* Dataset entries:
★ ★ ★

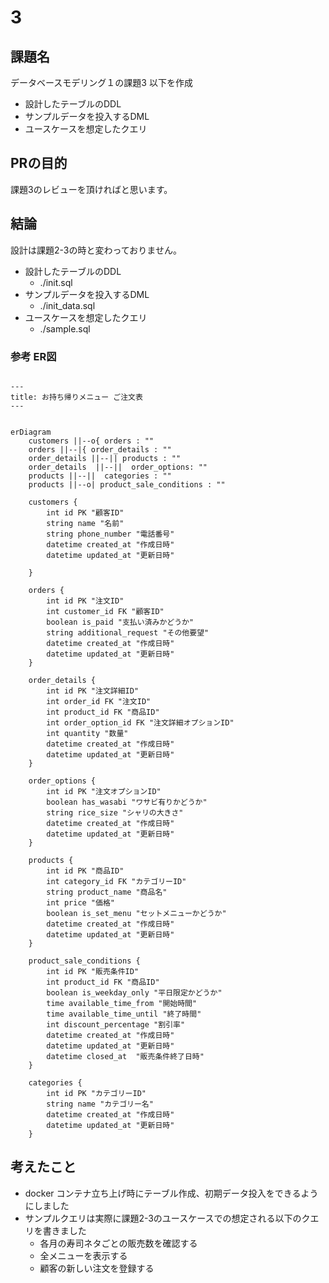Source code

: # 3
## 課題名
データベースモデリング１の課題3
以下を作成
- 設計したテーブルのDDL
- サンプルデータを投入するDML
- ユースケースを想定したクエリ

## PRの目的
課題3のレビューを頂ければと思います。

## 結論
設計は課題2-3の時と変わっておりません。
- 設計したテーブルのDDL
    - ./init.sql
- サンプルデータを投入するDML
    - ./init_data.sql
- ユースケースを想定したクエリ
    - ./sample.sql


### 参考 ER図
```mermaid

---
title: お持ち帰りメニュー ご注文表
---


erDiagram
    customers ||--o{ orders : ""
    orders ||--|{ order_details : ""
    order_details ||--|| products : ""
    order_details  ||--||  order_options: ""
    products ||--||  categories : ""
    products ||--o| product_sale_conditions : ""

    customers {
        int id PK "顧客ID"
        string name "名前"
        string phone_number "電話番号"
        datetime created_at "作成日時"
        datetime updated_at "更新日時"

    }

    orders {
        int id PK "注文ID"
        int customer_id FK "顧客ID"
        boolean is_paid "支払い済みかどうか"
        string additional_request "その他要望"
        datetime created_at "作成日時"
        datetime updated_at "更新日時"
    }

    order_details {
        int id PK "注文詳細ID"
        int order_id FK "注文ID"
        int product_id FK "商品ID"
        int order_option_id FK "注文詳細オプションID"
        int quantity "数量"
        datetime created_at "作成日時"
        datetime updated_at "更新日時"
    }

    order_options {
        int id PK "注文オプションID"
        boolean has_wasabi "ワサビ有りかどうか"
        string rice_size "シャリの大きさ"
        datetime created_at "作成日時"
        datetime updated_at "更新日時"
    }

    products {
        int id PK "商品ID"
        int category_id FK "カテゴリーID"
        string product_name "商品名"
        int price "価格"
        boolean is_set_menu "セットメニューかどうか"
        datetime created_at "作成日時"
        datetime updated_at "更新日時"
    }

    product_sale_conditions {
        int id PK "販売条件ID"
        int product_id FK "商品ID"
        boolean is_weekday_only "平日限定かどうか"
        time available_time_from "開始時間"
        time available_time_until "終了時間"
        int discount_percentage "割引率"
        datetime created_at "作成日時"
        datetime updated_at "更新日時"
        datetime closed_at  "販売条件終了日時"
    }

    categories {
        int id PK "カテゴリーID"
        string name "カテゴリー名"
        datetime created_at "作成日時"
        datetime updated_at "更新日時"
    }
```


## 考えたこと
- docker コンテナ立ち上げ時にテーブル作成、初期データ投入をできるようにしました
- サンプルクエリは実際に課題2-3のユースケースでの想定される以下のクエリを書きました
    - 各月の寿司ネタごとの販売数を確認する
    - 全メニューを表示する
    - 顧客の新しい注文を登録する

★ ★ ★

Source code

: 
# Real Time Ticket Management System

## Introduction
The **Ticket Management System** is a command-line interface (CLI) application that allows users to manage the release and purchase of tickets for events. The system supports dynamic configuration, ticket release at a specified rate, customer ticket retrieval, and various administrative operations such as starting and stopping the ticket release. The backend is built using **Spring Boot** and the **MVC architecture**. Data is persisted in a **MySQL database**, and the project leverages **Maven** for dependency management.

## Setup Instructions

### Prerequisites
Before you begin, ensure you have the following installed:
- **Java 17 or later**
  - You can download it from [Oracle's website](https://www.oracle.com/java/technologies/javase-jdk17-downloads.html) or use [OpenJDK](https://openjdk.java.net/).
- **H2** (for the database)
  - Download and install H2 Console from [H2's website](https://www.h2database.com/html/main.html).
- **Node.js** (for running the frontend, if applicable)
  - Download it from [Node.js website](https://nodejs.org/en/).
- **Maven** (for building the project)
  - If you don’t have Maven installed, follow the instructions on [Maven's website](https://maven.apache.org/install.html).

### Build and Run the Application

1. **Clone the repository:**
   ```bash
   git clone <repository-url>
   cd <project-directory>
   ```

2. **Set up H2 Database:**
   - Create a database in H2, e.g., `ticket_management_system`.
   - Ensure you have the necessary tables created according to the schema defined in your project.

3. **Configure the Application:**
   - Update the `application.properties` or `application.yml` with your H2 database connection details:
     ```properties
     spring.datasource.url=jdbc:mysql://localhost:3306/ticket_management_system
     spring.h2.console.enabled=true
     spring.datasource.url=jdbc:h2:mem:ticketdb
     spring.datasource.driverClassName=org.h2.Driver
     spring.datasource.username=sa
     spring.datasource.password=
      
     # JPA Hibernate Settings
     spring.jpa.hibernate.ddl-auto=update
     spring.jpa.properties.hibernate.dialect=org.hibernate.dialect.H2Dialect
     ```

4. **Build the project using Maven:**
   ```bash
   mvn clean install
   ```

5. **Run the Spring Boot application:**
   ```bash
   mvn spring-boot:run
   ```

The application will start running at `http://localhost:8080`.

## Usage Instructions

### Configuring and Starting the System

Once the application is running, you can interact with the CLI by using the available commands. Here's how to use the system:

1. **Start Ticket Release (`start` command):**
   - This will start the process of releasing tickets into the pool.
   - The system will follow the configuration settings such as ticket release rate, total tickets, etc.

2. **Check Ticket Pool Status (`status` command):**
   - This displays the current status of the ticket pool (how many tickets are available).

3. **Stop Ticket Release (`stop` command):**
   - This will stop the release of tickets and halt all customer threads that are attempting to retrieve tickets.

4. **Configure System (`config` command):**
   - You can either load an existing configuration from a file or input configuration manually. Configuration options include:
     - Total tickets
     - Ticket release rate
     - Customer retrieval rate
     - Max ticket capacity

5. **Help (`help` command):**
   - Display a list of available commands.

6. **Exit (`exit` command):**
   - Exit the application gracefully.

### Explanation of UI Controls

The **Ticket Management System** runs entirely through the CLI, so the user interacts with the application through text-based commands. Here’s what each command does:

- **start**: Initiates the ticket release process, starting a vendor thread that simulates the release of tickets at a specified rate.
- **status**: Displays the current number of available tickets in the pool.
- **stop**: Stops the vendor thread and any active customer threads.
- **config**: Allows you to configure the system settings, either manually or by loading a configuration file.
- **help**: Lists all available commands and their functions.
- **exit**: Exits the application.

★ ★ ★

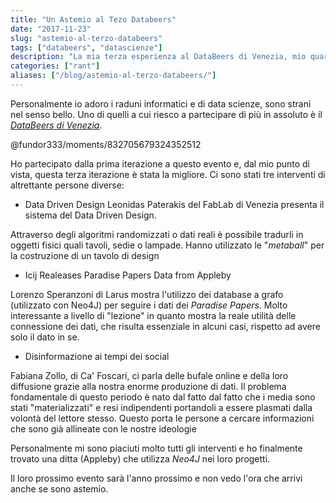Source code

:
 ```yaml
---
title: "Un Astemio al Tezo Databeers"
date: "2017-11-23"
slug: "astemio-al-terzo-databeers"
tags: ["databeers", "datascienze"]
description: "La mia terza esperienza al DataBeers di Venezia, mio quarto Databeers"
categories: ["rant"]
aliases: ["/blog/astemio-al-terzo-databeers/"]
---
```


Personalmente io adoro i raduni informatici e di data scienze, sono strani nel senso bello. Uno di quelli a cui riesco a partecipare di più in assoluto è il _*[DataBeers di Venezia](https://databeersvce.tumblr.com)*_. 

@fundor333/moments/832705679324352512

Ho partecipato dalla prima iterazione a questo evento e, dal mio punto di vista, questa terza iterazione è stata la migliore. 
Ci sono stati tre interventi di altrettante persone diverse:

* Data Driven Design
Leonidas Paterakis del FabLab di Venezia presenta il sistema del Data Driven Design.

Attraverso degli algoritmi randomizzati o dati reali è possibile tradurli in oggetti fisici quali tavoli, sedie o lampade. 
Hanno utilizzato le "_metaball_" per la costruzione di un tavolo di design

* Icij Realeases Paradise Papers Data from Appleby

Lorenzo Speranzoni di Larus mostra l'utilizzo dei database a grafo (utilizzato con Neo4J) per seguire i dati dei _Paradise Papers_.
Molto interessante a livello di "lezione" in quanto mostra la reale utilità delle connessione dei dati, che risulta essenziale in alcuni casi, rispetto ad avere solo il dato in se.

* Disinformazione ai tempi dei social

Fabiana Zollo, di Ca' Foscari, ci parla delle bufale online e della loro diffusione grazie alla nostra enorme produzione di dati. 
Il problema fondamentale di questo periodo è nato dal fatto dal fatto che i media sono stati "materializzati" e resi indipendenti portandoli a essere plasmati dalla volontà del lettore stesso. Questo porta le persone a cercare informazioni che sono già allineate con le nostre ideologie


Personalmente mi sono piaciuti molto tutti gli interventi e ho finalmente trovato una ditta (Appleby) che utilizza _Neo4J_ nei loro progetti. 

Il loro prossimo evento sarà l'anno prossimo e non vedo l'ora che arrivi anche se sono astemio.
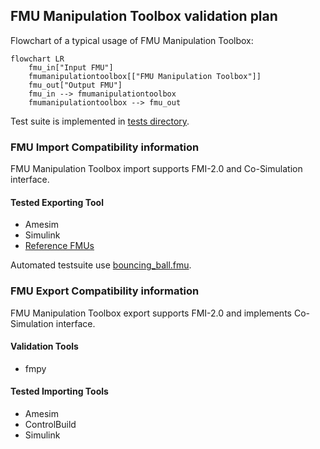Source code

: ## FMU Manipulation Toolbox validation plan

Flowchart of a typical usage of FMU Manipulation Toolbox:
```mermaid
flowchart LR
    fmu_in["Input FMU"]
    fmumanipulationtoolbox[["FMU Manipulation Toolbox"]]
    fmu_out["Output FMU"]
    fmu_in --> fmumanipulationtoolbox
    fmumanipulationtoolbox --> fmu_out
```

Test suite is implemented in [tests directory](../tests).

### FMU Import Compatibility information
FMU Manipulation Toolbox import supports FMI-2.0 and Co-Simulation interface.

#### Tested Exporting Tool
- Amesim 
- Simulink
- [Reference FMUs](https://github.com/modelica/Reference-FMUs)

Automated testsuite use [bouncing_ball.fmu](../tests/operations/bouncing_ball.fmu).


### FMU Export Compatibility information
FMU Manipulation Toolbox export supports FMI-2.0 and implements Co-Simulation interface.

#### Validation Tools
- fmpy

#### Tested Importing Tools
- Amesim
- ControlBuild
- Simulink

★ ★ ★

Output, from the data above, the lines from the line with "- **status**: Displays" to the line with "- **exit**: Exits the application." exactly as they stand, both ends included and nothing else.

- **status**: Displays the current number of available tickets in the pool.
- **stop**: Stops the vendor thread and any active customer threads.
- **config**: Allows you to configure the system settings, either manually or by loading a configuration file.
- **help**: Lists all available commands and their functions.
- **exit**: Exits the application.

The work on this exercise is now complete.